## Stored data
◇ ◇ ◇

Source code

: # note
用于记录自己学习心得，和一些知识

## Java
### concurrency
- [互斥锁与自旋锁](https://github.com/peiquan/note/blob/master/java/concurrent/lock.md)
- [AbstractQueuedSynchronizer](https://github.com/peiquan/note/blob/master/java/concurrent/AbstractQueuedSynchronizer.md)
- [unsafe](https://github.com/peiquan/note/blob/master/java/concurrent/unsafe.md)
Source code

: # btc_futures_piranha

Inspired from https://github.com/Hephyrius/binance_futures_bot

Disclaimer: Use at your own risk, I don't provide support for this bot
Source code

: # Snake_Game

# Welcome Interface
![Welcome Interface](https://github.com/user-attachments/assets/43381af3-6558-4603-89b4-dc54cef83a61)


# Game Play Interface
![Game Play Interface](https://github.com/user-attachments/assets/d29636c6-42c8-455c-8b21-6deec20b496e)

◇ ◇ ◇

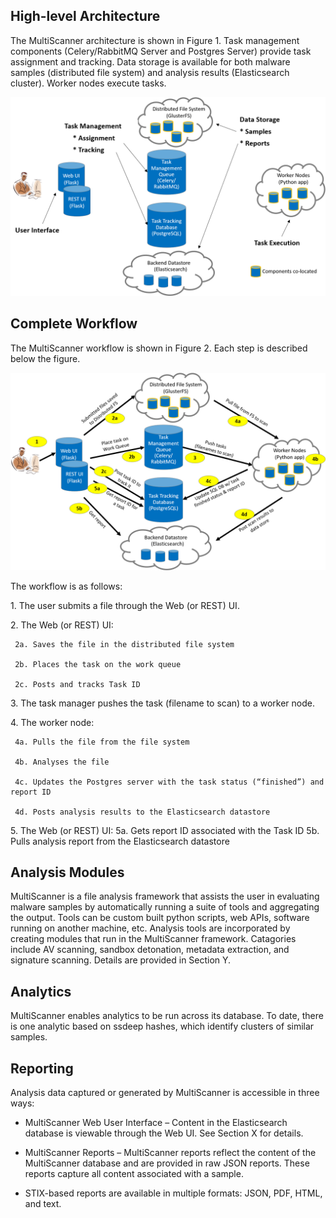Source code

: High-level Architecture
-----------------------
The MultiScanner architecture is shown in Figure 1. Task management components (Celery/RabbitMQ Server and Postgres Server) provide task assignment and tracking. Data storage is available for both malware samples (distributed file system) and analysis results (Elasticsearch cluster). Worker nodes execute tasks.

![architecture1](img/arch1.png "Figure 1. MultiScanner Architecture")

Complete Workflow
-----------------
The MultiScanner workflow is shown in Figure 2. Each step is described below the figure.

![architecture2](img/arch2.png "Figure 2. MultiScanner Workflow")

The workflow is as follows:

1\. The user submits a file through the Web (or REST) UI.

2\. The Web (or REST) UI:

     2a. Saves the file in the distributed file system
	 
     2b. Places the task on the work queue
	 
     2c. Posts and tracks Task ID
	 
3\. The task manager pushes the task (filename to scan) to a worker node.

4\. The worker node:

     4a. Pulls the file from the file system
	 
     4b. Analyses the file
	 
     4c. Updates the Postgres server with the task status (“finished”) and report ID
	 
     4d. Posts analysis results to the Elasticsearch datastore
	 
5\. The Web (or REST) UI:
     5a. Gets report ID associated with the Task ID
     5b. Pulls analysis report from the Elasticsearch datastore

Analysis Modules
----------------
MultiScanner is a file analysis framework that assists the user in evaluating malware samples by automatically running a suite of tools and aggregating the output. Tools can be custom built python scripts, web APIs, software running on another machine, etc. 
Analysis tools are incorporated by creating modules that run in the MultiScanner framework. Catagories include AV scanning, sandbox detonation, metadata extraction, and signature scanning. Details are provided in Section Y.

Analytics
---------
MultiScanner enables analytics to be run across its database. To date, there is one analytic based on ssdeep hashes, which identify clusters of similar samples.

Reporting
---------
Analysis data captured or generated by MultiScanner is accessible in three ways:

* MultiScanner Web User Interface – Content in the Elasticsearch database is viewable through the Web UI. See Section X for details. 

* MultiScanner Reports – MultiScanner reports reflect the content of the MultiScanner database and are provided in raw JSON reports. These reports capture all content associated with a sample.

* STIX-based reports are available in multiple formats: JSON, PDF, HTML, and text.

◇ ◇ ◇

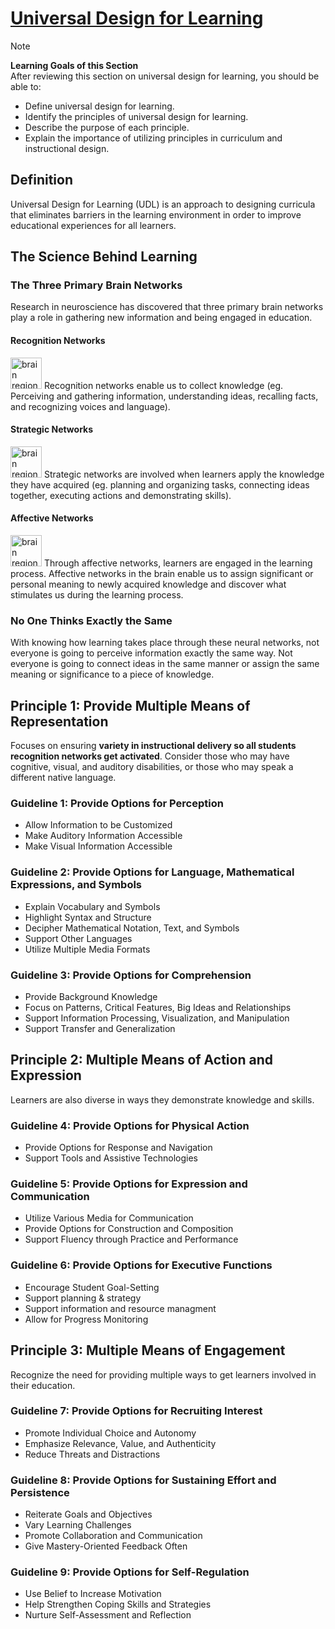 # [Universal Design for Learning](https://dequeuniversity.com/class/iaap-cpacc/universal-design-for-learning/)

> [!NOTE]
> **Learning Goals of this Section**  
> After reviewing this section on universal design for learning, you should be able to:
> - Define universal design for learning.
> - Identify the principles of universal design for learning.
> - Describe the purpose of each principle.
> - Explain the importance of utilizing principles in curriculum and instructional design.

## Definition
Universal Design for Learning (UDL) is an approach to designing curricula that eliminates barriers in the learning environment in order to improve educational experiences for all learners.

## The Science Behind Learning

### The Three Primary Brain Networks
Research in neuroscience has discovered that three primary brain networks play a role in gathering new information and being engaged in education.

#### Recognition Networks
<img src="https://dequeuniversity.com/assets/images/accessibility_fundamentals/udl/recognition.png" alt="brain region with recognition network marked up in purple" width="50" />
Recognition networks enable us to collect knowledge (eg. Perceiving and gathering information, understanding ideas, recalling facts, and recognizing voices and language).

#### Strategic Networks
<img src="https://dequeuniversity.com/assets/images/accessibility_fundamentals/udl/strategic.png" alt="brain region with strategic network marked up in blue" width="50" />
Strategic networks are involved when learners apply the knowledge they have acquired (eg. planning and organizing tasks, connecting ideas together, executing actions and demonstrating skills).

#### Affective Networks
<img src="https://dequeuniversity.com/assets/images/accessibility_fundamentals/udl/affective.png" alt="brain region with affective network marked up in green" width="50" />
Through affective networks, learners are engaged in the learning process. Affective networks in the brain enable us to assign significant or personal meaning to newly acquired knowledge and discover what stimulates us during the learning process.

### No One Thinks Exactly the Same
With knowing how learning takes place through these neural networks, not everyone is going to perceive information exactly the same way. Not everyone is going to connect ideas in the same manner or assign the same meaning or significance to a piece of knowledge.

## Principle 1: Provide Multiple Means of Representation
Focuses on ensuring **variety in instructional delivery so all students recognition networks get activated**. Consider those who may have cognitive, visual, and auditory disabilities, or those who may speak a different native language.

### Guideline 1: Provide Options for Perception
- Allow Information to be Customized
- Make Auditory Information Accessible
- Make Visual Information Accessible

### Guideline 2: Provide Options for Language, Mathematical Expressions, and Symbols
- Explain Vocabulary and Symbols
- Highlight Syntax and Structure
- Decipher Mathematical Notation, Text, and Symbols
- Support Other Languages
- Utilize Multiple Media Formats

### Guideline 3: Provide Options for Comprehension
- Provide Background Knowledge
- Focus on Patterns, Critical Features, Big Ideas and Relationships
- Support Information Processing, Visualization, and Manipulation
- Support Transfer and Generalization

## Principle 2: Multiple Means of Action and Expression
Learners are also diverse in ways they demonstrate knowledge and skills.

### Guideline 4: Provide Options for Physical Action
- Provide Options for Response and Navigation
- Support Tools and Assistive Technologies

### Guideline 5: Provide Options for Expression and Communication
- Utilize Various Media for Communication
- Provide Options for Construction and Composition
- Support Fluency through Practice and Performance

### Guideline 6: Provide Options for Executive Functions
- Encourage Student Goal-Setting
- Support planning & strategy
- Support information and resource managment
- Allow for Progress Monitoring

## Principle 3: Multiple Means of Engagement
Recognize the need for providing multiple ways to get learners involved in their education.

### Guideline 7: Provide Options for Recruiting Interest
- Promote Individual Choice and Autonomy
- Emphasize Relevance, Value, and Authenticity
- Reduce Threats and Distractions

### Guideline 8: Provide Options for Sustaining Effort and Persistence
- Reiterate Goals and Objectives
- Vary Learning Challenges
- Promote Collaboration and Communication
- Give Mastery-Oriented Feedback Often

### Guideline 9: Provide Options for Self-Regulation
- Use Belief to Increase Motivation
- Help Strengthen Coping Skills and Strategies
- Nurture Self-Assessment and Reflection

◇ ◇ ◇

Look through the data above and return exactly the lines from the one that contains "#### Recognition Networks" to the one that contains "#### Strategic Networks", inclusive, with nothing else.

## Solution to this problem
#### Recognition Networks
<img src="https://dequeuniversity.com/assets/images/accessibility_fundamentals/udl/recognition.png" alt="brain region with recognition network marked up in purple" width="50" />
Recognition networks enable us to collect knowledge (eg. Perceiving and gathering information, understanding ideas, recalling facts, and recognizing voices and language).

#### Strategic Networks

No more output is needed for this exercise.